“Some Girl(s)” e le oscure coscienze di Neil LaBute
Con tre settimane di repliche al Piccolo Eliseo di Roma, Marcello Cotugno dirige gli scomodi incontri con il passato di un “old boy”.
Durerà fino al 14 febbraio al Piccolo Eliseo la tappa romana di Some Girl(s), messinscena, firmata da Marcello Cotugno, della sottile, ruvida e amara commedia del drammaturgo statunitense Neil LaBute.

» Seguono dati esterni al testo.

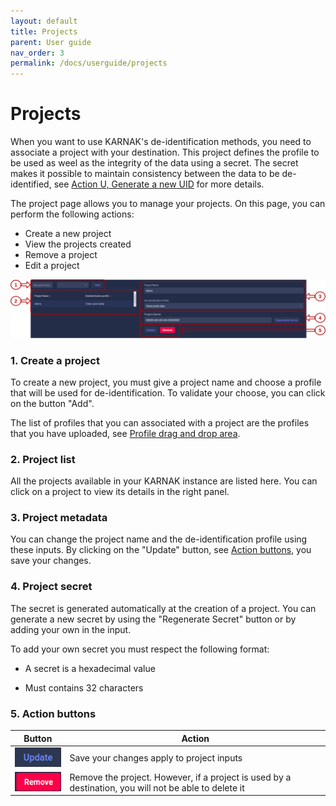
 ```yaml
---
layout: default
title: Projects
parent: User guide
nav_order: 3
permalink: /docs/userguide/projects
---
```


# Projects

When you want to use KARNAK's de-identification methods, you need to associate a project with your destination. This project defines the profile to be used as weel as the integrity of the data using a secret. The secret makes it possible to maintain consistency between the data to be de-identified, see [Action U, Generate a new UID](../deidentification/rules#action-u-generate-a-new-uid) for more details.

The project page allows you to manage your projects. On this page, you can perform the following actions:

* Create a new project
* View the projects created
* Remove a project
* Edit a project

![project page](resources/project_main.png)

### 1. Create a project

To create a new project, you must give a project name and choose a profile that will be used for de-identification. To validate your choose, you can click on the button "Add". 

The list of profiles that you can associated with a project are the profiles that you have uploaded, see [Profile drag and drop area](../profiles#1-profile-drag-and-drop-area).

### 2. Project list

All the projects available in your KARNAK instance are listed here. You can click on a project to view its details in the right panel.

### 3. Project metadata

You can change the project name and the de-identification profile using these inputs. By clicking on the "Update" button, see [Action buttons](#5-action-buttons),  you save your changes.

### 4. Project secret

The secret is generated automatically at the creation of a project. You can generate a new secret by using the "Regenerate Secret" button or by adding your own in the input.

To add your own secret you must respect the following format:

* A secret is a hexadecimal value

* Must contains 32 characters

### 5. Action buttons

| Button                                          | Action                                                       |
| ----------------------------------------------- | ------------------------------------------------------------ |
| ![update project](resources/project_update.png) | Save your changes apply to project inputs                    |
| ![remove project](resources/project_remove.png) | Remove the project. However, if a project is used by a destination, you will not be able to delete it |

Un faccia a faccia, in commistione testuale di sarcasmo e dramma interiore, con la volontà vagamente ipocrita ed egoistica di Guy, scrittore dalle serie aspirazioni e promesso sposo sulla quarantina (con fisionomia interpretativa di Gabriele Russo), di rivedere alcune ex fidanzate per appianare gli errori dei tempi che furono, ovvero incomprensioni interrotte, tensioni irrisolte, distacchi crudeli, vigliacche sparizioni.
Cinque le fortunate partner da ritrovare (quattro in scena più una “fuori campo”, online, disponibile su www.bit.ly/Part4reggie) che segnano le tappe di un itinerario attraverso altrettante città americane con appuntamento in camere d’albergo (la cui concezione scenica di Luigi Ferrigno prevede di distinguerle per mezzo di suppellettili ricollocabili e diverso cromatismo luminoso). È il ring di incontri/scontri seriali tra un collezionista di cuori spezzati, provato da recidivo sadismo verso sentimenti femminili, e quattro portatrici di antiche lacerazioni amorose ormai più o meno cicatrizzate.

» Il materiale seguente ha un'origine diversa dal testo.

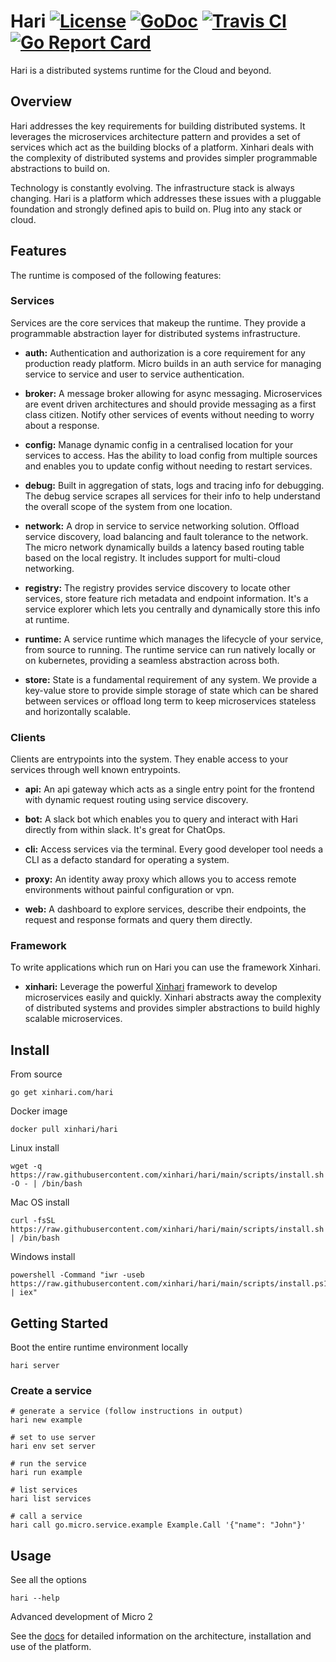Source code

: # Hari [![License](https://img.shields.io/:license-apache-blue.svg)](https://opensource.org/licenses/Apache-2.0) [![GoDoc](https://godoc.org/xinhari.com/hari?status.svg)](https://godoc.org/xinhari.com/hari) [![Travis CI](https://travis-ci.org/xinhari/hari.svg?branch=main)](https://travis-ci.org/xinhari/hari) [![Go Report Card](https://goreportcard.com/badge/xinhari.com/hari)](https://goreportcard.com/report/xinhari.com/hari)

Hari is a distributed systems runtime for the Cloud and beyond.

## Overview

Hari addresses the key requirements for building distributed systems. It leverages the microservices
architecture pattern and provides a set of services which act as the building blocks of a platform. Xinhari deals
with the complexity of distributed systems and provides simpler programmable abstractions to build on.

Technology is constantly evolving. The infrastructure stack is always changing. Hari is a platform which
addresses these issues with a pluggable foundation and strongly defined apis to build on. Plug into any stack or cloud.

## Features

The runtime is composed of the following features:

### Services

Services are the core services that makeup the runtime. They provide a programmable abstraction layer for distributed systems infrastructure.

- **auth:** Authentication and authorization is a core requirement for any production ready platform. Micro builds in an auth service 
for managing service to service and user to service authentication.

- **broker:** A message broker allowing for async messaging. Microservices are event driven architectures and should provide messaging as a first
class citizen. Notify other services of events without needing to worry about a response.

- **config:** Manage dynamic config in a centralised location for your services to access. Has the ability to load config from multiple 
sources and enables you to update config without needing to restart services.

- **debug:** Built in aggregation of stats, logs and tracing info for debugging. The debug service scrapes all services for their info to 
help understand the overall scope of the system from one location. 

- **network:** A drop in service to service networking solution. Offload service discovery, load balancing and fault tolerance to the network.
The micro network dynamically builds a latency based routing table based on the local registry. It includes support for multi-cloud networking.

- **registry:** The registry provides service discovery to locate other services, store feature rich metadata and endpoint information. It's a
service explorer which lets you centrally and dynamically store this info at runtime.

- **runtime:** A service runtime which manages the lifecycle of your service, from source to running. The runtime service can run natively locally 
or on kubernetes, providing a seamless abstraction across both.

- **store:** State is a fundamental requirement of any system. We provide a key-value store to provide simple storage of state which can be shared
between services or offload long term to keep microservices stateless and horizontally scalable.

### Clients

Clients are entrypoints into the system. They enable access to your services through well known entrypoints.

- **api:** An api gateway which acts as a single entry point for the frontend with dynamic request routing using service discovery. 

- **bot:** A slack bot which enables you to query and interact with Hari directly from within slack. It's great for ChatOps.

- **cli:** Access services via the terminal. Every good developer tool needs a CLI as a defacto standard for operating a system. 

- **proxy:** An identity away proxy which allows you to access remote environments without painful configuration or vpn.

- **web:** A dashboard to explore services, describe their endpoints, the request and response formats and
query them directly.

### Framework

To write applications which run on Hari you can use the framework Xinhari.

- **xinhari:** Leverage the powerful [Xinhari](https://xinhari.com/xinhari) framework to develop microservices easily and quickly.
Xinhari abstracts away the complexity of distributed systems and provides simpler abstractions to build highly scalable microservices.

## Install

From source

```
go get xinhari.com/hari
```

Docker image

```
docker pull xinhari/hari
```

Linux install

```
wget -q  https://raw.githubusercontent.com/xinhari/hari/main/scripts/install.sh -O - | /bin/bash
```

Mac OS install
```
curl -fsSL https://raw.githubusercontent.com/xinhari/hari/main/scripts/install.sh | /bin/bash
```

Windows install
```
powershell -Command "iwr -useb https://raw.githubusercontent.com/xinhari/hari/main/scripts/install.ps1 | iex"
```

## Getting Started

Boot the entire runtime environment locally

```
hari server
```

### Create a service

```
# generate a service (follow instructions in output)
hari new example

# set to use server
hari env set server

# run the service
hari run example

# list services
hari list services

# call a service
hari call go.micro.service.example Example.Call '{"name": "John"}'
```

## Usage

See all the options

```
hari --help
```

Advanced development of Micro 2

See the [docs](https://xinhari.com/docs) for detailed information on the architecture, installation and use of the platform.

Una turnazione di consuntivi relazionali, introduce personalità (il cui tratto stereotipato è marcato da un’aggiunta nota ironica di regia) “sopravvissute”, fortificate, martoriate, liberate: c’è la liceale infatuazione ora rinata doloroso e sconvolgente cruccio emotivo nella quotidianità ordinaria di una madre e moglie pacata e devota (Laura Graziosi). C’è la carnale attrazione persistente – ora come allora – per un alter ego (Bianca Nappi – qui l’intervista) di sensualità aggressiva e smaliziata, sostenitrice di rapporti di coppia senza impegno. C’è l’orgoglio di essere amante extraconiugale di una docente universitaria in carriera (Roberta Spagnuolo), prima soggetto lusingato di attenzioni giovanili e ora sfogo nevrotico di intimità sedotte e dimenticate. C’è l’apparente sincero attaccamento all’amore sofferente – un tempo – di una dottoressa (Martina Galletta), da lei ora rinfacciato, curato, superato.

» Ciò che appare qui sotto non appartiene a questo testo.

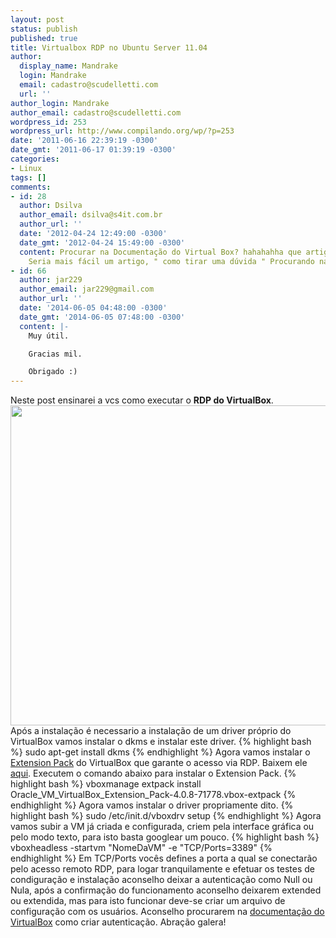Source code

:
 ```yaml
---
layout: post
status: publish
published: true
title: Virtualbox RDP no Ubuntu Server 11.04
author:
  display_name: Mandrake
  login: Mandrake
  email: cadastro@scudelletti.com
  url: ''
author_login: Mandrake
author_email: cadastro@scudelletti.com
wordpress_id: 253
wordpress_url: http://www.compilando.org/wp/?p=253
date: '2011-06-16 22:39:19 -0300'
date_gmt: '2011-06-17 01:39:19 -0300'
categories:
- Linux
tags: []
comments:
- id: 28
  author: Dsilva
  author_email: dsilva@s4it.com.br
  author_url: ''
  date: '2012-04-24 12:49:00 -0300'
  date_gmt: '2012-04-24 15:49:00 -0300'
  content: Procurar na Documentação do Virtual Box? hahahahha que artigo de bosta.
    Seria mais fácil um artigo, " como tirar uma dúvida " Procurando na Documentação.
- id: 66
  author: jar229
  author_email: jar229@gmail.com
  author_url: ''
  date: '2014-06-05 04:48:00 -0300'
  date_gmt: '2014-06-05 07:48:00 -0300'
  content: |-
    Muy útil.

    Gracias mil.

    Obrigado :)
---
```

Neste post ensinarei a vcs como executar o **RDP do VirtualBox**.
<a href="http://blog-scudelletti.rhcloud.com/wp-content/uploads/2011/06/Virtualbox_logo.png"><img src="http://blog-scudelletti.rhcloud.com/wp-content/uploads/2011/06/Virtualbox_logo.png" alt="" title="Virtualbox_logo" width="512" height="512" class="aligncenter size-full wp-image-264" /></a>
Após a instalação é necessario a instalação de um driver próprio do VirtualBox vamos instalar o dkms e instalar este driver.
{% highlight bash %}
sudo apt-get install dkms
{% endhighlight %}
Agora vamos instalar o <a href="http://www.oracle.com/technetwork/server-storage/virtualbox/downloads/index.html#extpack">Extension Pack</a> do VirtualBox que garante o acesso via RDP. Baixem ele <a href="http://www.oracle.com/technetwork/server-storage/virtualbox/downloads/index.html#extpack">aqui</a>. Executem o comando abaixo para instalar o Extension Pack.
{% highlight bash %}
vboxmanage extpack install Oracle_VM_VirtualBox_Extension_Pack-4.0.8-71778.vbox-extpack
{% endhighlight %}
Agora vamos instalar o driver propriamente dito.
{% highlight bash %}
sudo /etc/init.d/vboxdrv setup
{% endhighlight %}
Agora vamos subir a VM já criada e configurada, criem pela interface gráfica ou pelo modo texto, para isto basta googlear um pouco.
{% highlight bash %}
vboxheadless -startvm &quot;NomeDaVM&quot; -e &quot;TCP/Ports=3389&quot;
{% endhighlight %}
Em TCP/Ports vocês defines a porta a qual se conectarão pelo acesso remoto RDP, para logar tranquilamente e efetuar os testes de condiguração e instalação aconselho deixar a autenticação como Null ou Nula, após a confirmação do funcionamento aconselho deixarem extended ou extendida, mas para isto funcionar deve-se criar um arquivo de configuração com os usuários. Aconselho procurarem na <a href="http://www.virtualbox.org/wiki/Documentation">documentação do VirtualBox</a> como criar autenticação.
Abração galera!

E c’è una profondità drammaturgica, rivelata anche, va detto, nell’energica e costante verve recitativa e nella precisione registica, che invita a scoprire, dentro il molteplice percorso di vita a ritroso, una progressiva apertura di letture interpretative che partono dal ripetersi di situazioni simili per svelare, nell’intreccio delle stesse, scuri lembi (di uomo e di donna) caratteriali, comportamentali, emotivi, neuronali: umani. Prendono forma dinnanzi a noi, tra i passi sui tacchi delle storie richiamate, i ricordi dissepolti e ricondotti al presente, l’assurdo ricongiungimento con remoti legami, e delineano una spirale di coscienza interna, un vizioso circolo mentale di masochistica ossessione affettiva (con tratti patologici alla Norman Bates), e colpe che si ritorcono compulsive nella testa di chi le ha commesse, come un ghigno di condanna.